É importante que a coleta de dados e registro das impressões ocorram desde o início, isto é, a partir dos primeiros contatos com o grupo pesquisado. Isso porque certos fatos que, quando novos, impressionam, deixam de ser notados na medida em que se tornam familiares. Há também outros fatos que só passam a ser percebidos depois de algum tempo, quando já se conhece bem as condições do grupo. Nesse sentido, o diário de campo, redigido sistematicamente no decorrer dos trabalhos é, para Malinowski (1978), o instrumento ideal para a observação direta. Malinowski (1978) nos aponta três unidades para identificarmos os princípios dessa aproximação metodológica. Num primeiro momento, faz-se necessário que o pesquisador possua objetivo científico e esteja ciente das especificidades do método. Em segundo lugar, a imersão do pesquisador no campo deve permitir uma socialização similar a do “nativo”, sem ajuda de “outros brancos”. Finalmente, métodos específicos de coleta devem servir de aporte à observação direta, tais como entrevistas e utilização de recursos audiovisuais, entre outros.

Outra tríade deixada por Malinowski (1978) refere-se aos caminhos distintos e necessários para uma pesquisa de cunho etnográfico atingir seus objetivos. Por um lado, o pesquisador deve mapear os costumes e as leis que regem a vida do grupo estudado, por essa via, a busca é observar o maior número possível de manifestações concretas que constituem o grupo. Por outro lado, é necessário observar e registrar todos os comportamentos do grupo, estranhos ou não ao pesquisador. Igualmente importante é registrar as opiniões, os comentários, as expressões e as palavras dos pesquisados.
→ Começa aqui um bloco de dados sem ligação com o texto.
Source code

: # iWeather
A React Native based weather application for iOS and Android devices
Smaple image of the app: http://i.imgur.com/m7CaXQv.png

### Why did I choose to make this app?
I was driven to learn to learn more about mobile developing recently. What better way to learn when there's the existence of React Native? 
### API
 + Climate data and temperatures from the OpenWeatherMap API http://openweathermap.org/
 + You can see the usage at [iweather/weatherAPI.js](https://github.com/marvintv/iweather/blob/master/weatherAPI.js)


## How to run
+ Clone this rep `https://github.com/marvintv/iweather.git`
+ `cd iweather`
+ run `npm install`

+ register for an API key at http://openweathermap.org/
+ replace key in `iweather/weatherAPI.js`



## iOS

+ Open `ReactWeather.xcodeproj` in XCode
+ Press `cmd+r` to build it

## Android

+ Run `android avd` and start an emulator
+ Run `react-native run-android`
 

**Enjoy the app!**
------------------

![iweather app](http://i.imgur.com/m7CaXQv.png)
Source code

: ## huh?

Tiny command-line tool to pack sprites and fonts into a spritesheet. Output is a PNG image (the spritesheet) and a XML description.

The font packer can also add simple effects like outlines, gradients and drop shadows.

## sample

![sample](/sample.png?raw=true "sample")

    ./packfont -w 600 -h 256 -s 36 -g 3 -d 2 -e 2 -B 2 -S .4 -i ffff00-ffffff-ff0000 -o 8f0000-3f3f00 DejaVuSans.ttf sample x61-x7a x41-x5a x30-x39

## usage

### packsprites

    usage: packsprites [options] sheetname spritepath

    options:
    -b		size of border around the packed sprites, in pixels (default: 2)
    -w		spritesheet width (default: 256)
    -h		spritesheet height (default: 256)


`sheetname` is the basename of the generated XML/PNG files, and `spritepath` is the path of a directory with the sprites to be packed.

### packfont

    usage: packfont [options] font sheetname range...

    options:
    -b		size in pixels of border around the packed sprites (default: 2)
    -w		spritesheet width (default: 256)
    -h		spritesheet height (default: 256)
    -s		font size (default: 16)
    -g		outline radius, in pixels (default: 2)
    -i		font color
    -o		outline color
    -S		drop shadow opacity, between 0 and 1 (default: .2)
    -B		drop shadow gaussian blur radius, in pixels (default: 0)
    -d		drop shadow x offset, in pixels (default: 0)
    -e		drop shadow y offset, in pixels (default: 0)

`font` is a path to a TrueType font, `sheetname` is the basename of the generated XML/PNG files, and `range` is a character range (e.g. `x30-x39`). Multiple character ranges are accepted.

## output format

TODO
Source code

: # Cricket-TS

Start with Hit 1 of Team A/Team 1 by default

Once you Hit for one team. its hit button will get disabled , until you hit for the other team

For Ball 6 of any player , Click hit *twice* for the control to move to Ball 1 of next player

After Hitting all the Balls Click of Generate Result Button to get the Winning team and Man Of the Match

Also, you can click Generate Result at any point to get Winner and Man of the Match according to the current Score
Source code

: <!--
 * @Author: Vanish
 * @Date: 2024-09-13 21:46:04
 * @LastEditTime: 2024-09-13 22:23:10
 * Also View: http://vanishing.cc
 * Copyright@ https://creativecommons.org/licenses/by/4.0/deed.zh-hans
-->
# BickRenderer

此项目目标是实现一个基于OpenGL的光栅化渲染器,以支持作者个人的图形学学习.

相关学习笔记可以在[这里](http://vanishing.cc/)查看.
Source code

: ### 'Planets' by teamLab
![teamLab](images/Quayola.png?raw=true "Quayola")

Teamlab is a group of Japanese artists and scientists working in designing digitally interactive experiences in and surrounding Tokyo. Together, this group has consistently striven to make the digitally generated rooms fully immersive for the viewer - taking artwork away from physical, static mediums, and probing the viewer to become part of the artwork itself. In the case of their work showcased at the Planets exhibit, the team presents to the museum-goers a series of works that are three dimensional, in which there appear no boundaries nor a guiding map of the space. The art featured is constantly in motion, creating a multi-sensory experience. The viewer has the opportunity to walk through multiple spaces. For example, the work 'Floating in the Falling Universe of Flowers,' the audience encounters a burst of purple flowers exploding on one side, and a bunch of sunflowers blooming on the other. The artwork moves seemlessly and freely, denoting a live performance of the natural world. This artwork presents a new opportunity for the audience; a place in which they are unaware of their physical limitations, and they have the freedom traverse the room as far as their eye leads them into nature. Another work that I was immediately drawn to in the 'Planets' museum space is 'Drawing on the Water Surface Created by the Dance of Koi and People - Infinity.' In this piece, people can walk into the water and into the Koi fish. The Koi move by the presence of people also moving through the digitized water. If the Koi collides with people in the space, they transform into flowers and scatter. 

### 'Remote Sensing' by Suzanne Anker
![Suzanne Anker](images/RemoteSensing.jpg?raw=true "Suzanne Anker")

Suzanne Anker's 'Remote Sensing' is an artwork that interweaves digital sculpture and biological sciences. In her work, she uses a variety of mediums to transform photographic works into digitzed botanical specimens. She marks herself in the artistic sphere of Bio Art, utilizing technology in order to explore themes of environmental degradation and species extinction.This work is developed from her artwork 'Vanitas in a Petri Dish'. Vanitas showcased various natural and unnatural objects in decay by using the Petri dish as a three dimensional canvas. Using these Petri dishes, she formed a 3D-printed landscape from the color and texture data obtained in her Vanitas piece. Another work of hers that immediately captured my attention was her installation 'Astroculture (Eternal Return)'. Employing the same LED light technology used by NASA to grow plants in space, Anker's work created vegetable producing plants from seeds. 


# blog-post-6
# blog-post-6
Malinowski (1978) acredita que, em conformidade com os conjuntos de premissas acima, é possível que o pesquisador compreenda o ponto de vista dos membros do grupo, o modo com que lidam com os demais e a visão de mundo dessas pessoas. Pois, em cada grupo, em cada cultura, é possível encontrar valores próprios, instituições diferentes e códigos de lei e moralidade. Nelas, as pessoas possuem suas próprias ambições, seus próprios impulsos e desejam diferentes formas de felicidade, pelas quais buscam o próprio interesse vital; que podem premiar as virtudes ou punir os defeitos (MALINOWSKI, 1978).